Many social collaboration platforms take this compromise another step further. Many of the most valuable scenarios for the use of these tools involve employees getting access from home, on the road, or from a mobile device. Other important collaboration scenarios involve connections to business partners who also need to gain access from outside the firewall. Usually, that means providing access via a simple web login form to whoever has a valid username and password.

This is why so many collaboration solutions are hosted, whether in a multitenant cloud or on a dedicated server. But it also means the collaboration system will be vulnerable to all of the problems that plague every other web-based, password-protected application, such as the tendency of users to employ the same login credentials on many websites.

Yes, you can set up your collaboration platform inside the firewall and require any external user to have virtual private network software to gain access to the application. Do this if you must to address some requirement for regulatory compliance, but understand that it will have its own trade-offs in ease of use and adoption.

More commonly, organizations that move forward with social collaboration work to make its security strong enough for everyday use, while deciding that some subset of data or business processes are too sensitive to be managed on the platform. Considerations for this process include

check.png Data classification: Categorizing types of data by the regulations or policies they are governed by or by the sensitivity or proprietary nature of the information.

check.png Data ownership: Determining who is responsible for a given class of data and can make the call on whether or not to trust it to the collaboration network.

check.png Risk management: According to the National Institute for Standards and Technology’s Risk Management Guide for Information Technology Systems, “The principal goal of an organization’s risk management process should be to protect the organization and its ability to perform their mission, not just its IT assets.” In other words, this is not just an IT function but a judgment call. The key question is whether the value to the organization and its mission outweighs the risk, and the answer may be different for different classifications of data and processes.

check.png Risk mitigation: In addition to ruling certain data out of bounds, the risk assessment process may also lead to a mitigation strategy, which may include additional intrusion detection and prevention measures or a response plan to be implemented in the event of a security breach.

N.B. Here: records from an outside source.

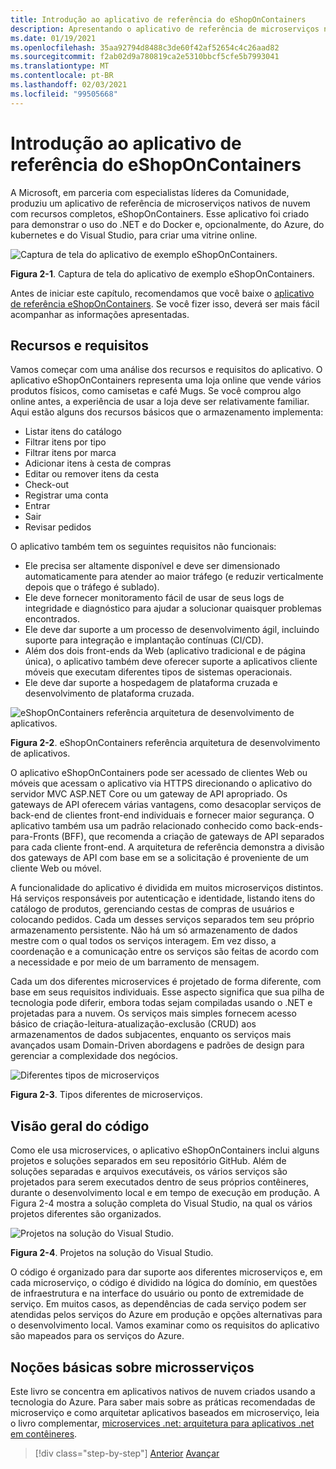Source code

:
 ```yaml
---
title: Introdução ao aplicativo de referência do eShopOnContainers
description: Apresentando o aplicativo de referência de microserviços nativos do eShopOnContainers Cloud para ASP.NET Core e o Azure.
ms.date: 01/19/2021
ms.openlocfilehash: 35aa92794d8488c3de60f42af52654c4c26aad82
ms.sourcegitcommit: f2ab02d9a780819ca2e5310bbcf5cfe5b7993041
ms.translationtype: MT
ms.contentlocale: pt-BR
ms.lasthandoff: 02/03/2021
ms.locfileid: "99505668"
---
```

# <a name="introducing-eshoponcontainers-reference-app"></a>Introdução ao aplicativo de referência do eShopOnContainers

A Microsoft, em parceria com especialistas líderes da Comunidade, produziu um aplicativo de referência de microserviços nativos de nuvem com recursos completos, eShopOnContainers. Esse aplicativo foi criado para demonstrar o uso do .NET e do Docker e, opcionalmente, do Azure, do kubernetes e do Visual Studio, para criar uma vitrine online.

![Captura de tela do aplicativo de exemplo eShopOnContainers.](./media/eshoponcontainers-sample-app-screenshot.png)

**Figura 2-1**. Captura de tela do aplicativo de exemplo eShopOnContainers.

Antes de iniciar este capítulo, recomendamos que você baixe o [aplicativo de referência eShopOnContainers](https://github.com/dotnet-architecture/eShopOnContainers). Se você fizer isso, deverá ser mais fácil acompanhar as informações apresentadas.

## <a name="features-and-requirements"></a>Recursos e requisitos

Vamos começar com uma análise dos recursos e requisitos do aplicativo. O aplicativo eShopOnContainers representa uma loja online que vende vários produtos físicos, como camisetas e café Mugs. Se você comprou algo online antes, a experiência de usar a loja deve ser relativamente familiar. Aqui estão alguns dos recursos básicos que o armazenamento implementa:

- Listar itens do catálogo
- Filtrar itens por tipo
- Filtrar itens por marca
- Adicionar itens à cesta de compras
- Editar ou remover itens da cesta
- Check-out
- Registrar uma conta
- Entrar
- Sair
- Revisar pedidos

O aplicativo também tem os seguintes requisitos não funcionais:

- Ele precisa ser altamente disponível e deve ser dimensionado automaticamente para atender ao maior tráfego (e reduzir verticalmente depois que o tráfego é sublado).
- Ele deve fornecer monitoramento fácil de usar de seus logs de integridade e diagnóstico para ajudar a solucionar quaisquer problemas encontrados.
- Ele deve dar suporte a um processo de desenvolvimento ágil, incluindo suporte para integração e implantação contínuas (CI/CD).
- Além dos dois front-ends da Web (aplicativo tradicional e de página única), o aplicativo também deve oferecer suporte a aplicativos cliente móveis que executam diferentes tipos de sistemas operacionais.
- Ele deve dar suporte a hospedagem de plataforma cruzada e desenvolvimento de plataforma cruzada.

![eShopOnContainers referência arquitetura de desenvolvimento de aplicativos.](./media/eshoponcontainers-development-architecture.png)

**Figura 2-2**. eShopOnContainers referência arquitetura de desenvolvimento de aplicativos.

O aplicativo eShopOnContainers pode ser acessado de clientes Web ou móveis que acessam o aplicativo via HTTPS direcionando o aplicativo do servidor MVC ASP.NET Core ou um gateway de API apropriado. Os gateways de API oferecem várias vantagens, como desacoplar serviços de back-end de clientes front-end individuais e fornecer maior segurança. O aplicativo também usa um padrão relacionado conhecido como back-ends-para-Fronts (BFF), que recomenda a criação de gateways de API separados para cada cliente front-end. A arquitetura de referência demonstra a divisão dos gateways de API com base em se a solicitação é proveniente de um cliente Web ou móvel.

A funcionalidade do aplicativo é dividida em muitos microserviços distintos. Há serviços responsáveis por autenticação e identidade, listando itens do catálogo de produtos, gerenciando cestas de compras de usuários e colocando pedidos. Cada um desses serviços separados tem seu próprio armazenamento persistente. Não há um só armazenamento de dados mestre com o qual todos os serviços interagem. Em vez disso, a coordenação e a comunicação entre os serviços são feitas de acordo com a necessidade e por meio de um barramento de mensagem.

Cada um dos diferentes microservices é projetado de forma diferente, com base em seus requisitos individuais. Esse aspecto significa que sua pilha de tecnologia pode diferir, embora todas sejam compiladas usando o .NET e projetadas para a nuvem. Os serviços mais simples fornecem acesso básico de criação-leitura-atualização-exclusão (CRUD) aos armazenamentos de dados subjacentes, enquanto os serviços mais avançados usam Domain-Driven abordagens e padrões de design para gerenciar a complexidade dos negócios.

![Diferentes tipos de microserviços](./media/different-kinds-of-microservices.png)

**Figura 2-3**. Tipos diferentes de microserviços.

## <a name="overview-of-the-code"></a>Visão geral do código

Como ele usa microservices, o aplicativo eShopOnContainers inclui alguns projetos e soluções separados em seu repositório GitHub. Além de soluções separadas e arquivos executáveis, os vários serviços são projetados para serem executados dentro de seus próprios contêineres, durante o desenvolvimento local e em tempo de execução em produção. A Figura 2-4 mostra a solução completa do Visual Studio, na qual os vários projetos diferentes são organizados.

![Projetos na solução do Visual Studio.](./media/projects-in-visual-studio-solution.png)

**Figura 2-4**. Projetos na solução do Visual Studio.

O código é organizado para dar suporte aos diferentes microserviços e, em cada microserviço, o código é dividido na lógica do domínio, em questões de infraestrutura e na interface do usuário ou ponto de extremidade de serviço. Em muitos casos, as dependências de cada serviço podem ser atendidas pelos serviços do Azure em produção e opções alternativas para o desenvolvimento local. Vamos examinar como os requisitos do aplicativo são mapeados para os serviços do Azure.

## <a name="understanding-microservices"></a>Noções básicas sobre microsserviços

Este livro se concentra em aplicativos nativos de nuvem criados usando a tecnologia do Azure. Para saber mais sobre as práticas recomendadas de microserviço e como arquitetar aplicativos baseados em microserviço, leia o livro complementar, [microservices .net: arquitetura para aplicativos .net em contêineres](https://dotnet.microsoft.com/download/thank-you/microservices-architecture-ebook).

>[!div class="step-by-step"]
>[Anterior](candidate-apps.md) 
> [Avançar](map-eshoponcontainers-azure-services.md)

Archiving content for backup and legal discovery

In addition to protecting content, preserving it can be important. For example, many financial services businesses are required to archive all electronic communications for certain employees, such as brokers and financial advisors. Regulations originally crafted for e-mail and instant messaging are being applied to social collaboration tools as well. That means social collaboration data must be archived on a similar schedule if those regulations apply to your business.

Archiving may also be important for purposes of legal discovery in the event of a lawsuit. Content showing how an important decision was made may be important documentation for an organization’s legal defense, or the organization may be compelled to reproduce it by the demand of an opposing legal team. In the absence of a system for archiving and indexing this content for e-discovery, an organization may still be required to produce it through a much more manual, labor-intensive process.

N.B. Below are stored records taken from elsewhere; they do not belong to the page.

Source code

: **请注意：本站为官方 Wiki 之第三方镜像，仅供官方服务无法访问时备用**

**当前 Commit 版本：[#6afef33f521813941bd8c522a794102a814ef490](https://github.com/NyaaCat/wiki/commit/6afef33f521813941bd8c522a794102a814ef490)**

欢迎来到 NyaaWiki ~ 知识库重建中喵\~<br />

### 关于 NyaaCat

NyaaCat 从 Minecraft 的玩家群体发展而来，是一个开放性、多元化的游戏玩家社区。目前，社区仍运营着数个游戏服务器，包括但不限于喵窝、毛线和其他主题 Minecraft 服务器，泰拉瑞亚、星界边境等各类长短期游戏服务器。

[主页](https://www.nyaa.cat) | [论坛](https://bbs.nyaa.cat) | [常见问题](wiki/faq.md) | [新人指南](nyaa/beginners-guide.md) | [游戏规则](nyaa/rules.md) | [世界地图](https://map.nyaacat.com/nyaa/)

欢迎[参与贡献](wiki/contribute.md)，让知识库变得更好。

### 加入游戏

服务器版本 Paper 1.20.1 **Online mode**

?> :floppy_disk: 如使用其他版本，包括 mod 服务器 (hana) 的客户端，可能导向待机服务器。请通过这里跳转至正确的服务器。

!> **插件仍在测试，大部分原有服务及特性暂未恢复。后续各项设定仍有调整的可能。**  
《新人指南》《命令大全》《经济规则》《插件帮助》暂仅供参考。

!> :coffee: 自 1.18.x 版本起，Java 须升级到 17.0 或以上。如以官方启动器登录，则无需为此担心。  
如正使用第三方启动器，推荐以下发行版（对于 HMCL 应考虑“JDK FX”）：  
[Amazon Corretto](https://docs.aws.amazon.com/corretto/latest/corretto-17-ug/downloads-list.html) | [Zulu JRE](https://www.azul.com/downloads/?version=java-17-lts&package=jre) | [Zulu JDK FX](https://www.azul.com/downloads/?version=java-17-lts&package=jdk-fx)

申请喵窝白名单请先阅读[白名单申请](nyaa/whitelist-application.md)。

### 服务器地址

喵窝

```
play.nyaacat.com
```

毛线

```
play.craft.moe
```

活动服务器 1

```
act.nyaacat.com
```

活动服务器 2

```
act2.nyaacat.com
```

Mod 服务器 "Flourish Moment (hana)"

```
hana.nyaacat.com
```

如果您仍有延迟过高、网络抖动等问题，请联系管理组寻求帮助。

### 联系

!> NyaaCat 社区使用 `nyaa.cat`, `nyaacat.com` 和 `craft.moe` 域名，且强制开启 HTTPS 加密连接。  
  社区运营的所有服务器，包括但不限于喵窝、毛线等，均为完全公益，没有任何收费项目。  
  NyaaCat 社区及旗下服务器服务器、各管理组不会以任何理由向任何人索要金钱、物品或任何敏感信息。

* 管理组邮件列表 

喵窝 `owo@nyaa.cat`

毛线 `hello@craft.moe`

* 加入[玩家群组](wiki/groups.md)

Integrating with existing portal and document management infrastructure

Typically, large established enterprises have previous investments in portal and document management systems that the social collaboration environment will need to integrate with, unless it will completely replace them.

At the product selection stage, this matters partly because a broad social platform like Jive or IBM Connections can be considered redundant with systems already in place. Some organizations choose to instead minimize the overlap with a social technology like Tibco’s tibbr that emphasizes the social feed and tries to wrap that newfangled element of collaboration around the existing application using web frames and other integration mechanisms. Even if the decision should be that the social platform’s document management meets the organization’s needs as well as or better than prior technologies, that would imply the need for a mass migration of content from one to the other.

Otherwise, if some documents will be managed on the social platform and others will be managed on some other document management platform, at a minimum, there ought to be a strategy for what goes where and why. If there is a rational strategy — perhaps based on an information classification scheme that dictates legal documents should be managed outside of the social platform — the division can make perfect sense.

On the other hand, where collaboration platform users have a reasonable expectation that the content ought to be easily accessible to them, seek opportunities for integration: for example, cross-platform search across document repositories.

Linking to corporate directories and HR systems

Employee social platforms also benefit from integration with (or at least periodic synchronization with) other sources of employee data, including human resources information systems, network directory servers, and web-based “phone book” directories.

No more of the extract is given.